All this tells me is that: the “multiple embeddings” are probably mostly overlapping and the marginal value of each additional one is probably low, if you can represent them with a single embedding.
I don’t otherwise see how you can keep comparable performance without breaking information theory.
This is the point of the paper. Specifically, that single embedding vectors are sparse enough that you can compact more data from additional vectors together to improve retrieval performance.
Essentially, full multi vector comparison is challenging performance wise. Tools and performance for single vectors are much better. To compromise, cluster into k chunks and concatenate. Then you can do k-vector comparison at once with single-vector tooling and performance.
Ultimately the fixed length vector comes from having a fixed number of partitions, so this is kind of just k-means style clustering of the token level embeddings.
Presumably a dynamic clustering of the tokens could be even better, though that would leave you with a variable number of embeddings per document.
trengrj•7h ago
When looking at multi-vector / ColBERT style approaches, the embedding per token approach can massively increase costs. You might go from a single 768 dimension vector to 128 x 130 = 16,640 dimensions. Even with better results from a multi-vector model this can make it unfeasible for many use-cases.

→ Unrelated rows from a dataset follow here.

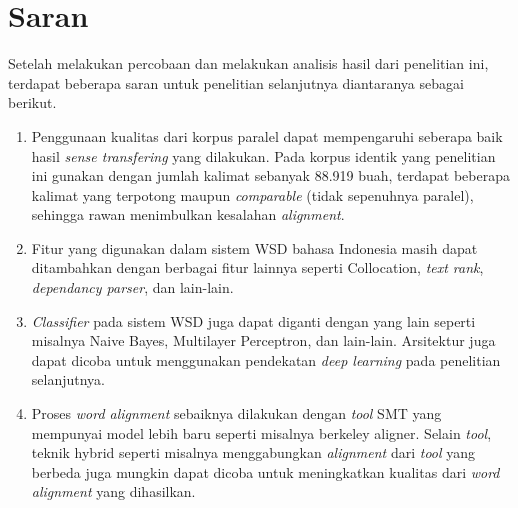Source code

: \section{Saran}
Setelah melakukan percobaan dan melakukan analisis hasil dari penelitian ini, terdapat beberapa saran untuk penelitian selanjutnya diantaranya sebagai berikut.

\begin{enumerate}
	\item Penggunaan kualitas dari korpus paralel dapat mempengaruhi seberapa baik hasil \textit{sense transfering} yang dilakukan. Pada korpus identik yang penelitian ini gunakan dengan jumlah kalimat sebanyak 88.919 buah, terdapat beberapa kalimat yang terpotong maupun \textit{comparable} (tidak sepenuhnya paralel), sehingga rawan menimbulkan kesalahan \textit{alignment}.
	\item Fitur yang digunakan dalam sistem WSD bahasa Indonesia masih dapat ditambahkan dengan berbagai fitur lainnya seperti Collocation, \textit{text rank}, \textit{dependancy parser}, dan lain-lain.
	\item \textit{Classifier} pada sistem WSD juga dapat diganti dengan yang lain seperti misalnya Naive Bayes, Multilayer Perceptron, dan lain-lain. Arsitektur juga dapat dicoba untuk menggunakan pendekatan \textit{deep learning} pada penelitian selanjutnya.
	\item Proses \textit{word alignment} sebaiknya dilakukan dengan \textit{tool} SMT yang mempunyai model lebih baru seperti misalnya berkeley aligner. Selain \textit{tool}, teknik hybrid seperti misalnya menggabungkan \textit{alignment} dari \textit{tool} yang berbeda juga mungkin dapat dicoba untuk meningkatkan kualitas dari \textit{word alignment} yang dihasilkan.
\end{enumerate}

Muvera, converts the multiple vectors into a single fixed dimension (usually net smaller) vector that can be used by any ANN index. As you now have a single vector you can use all your existing ANN algorithms and stack other quantization techniques for memory savings. In my opinion it is a much better approach than PLAID because it doesn't require specific index structures or clustering assumptions and can achieve lower latency.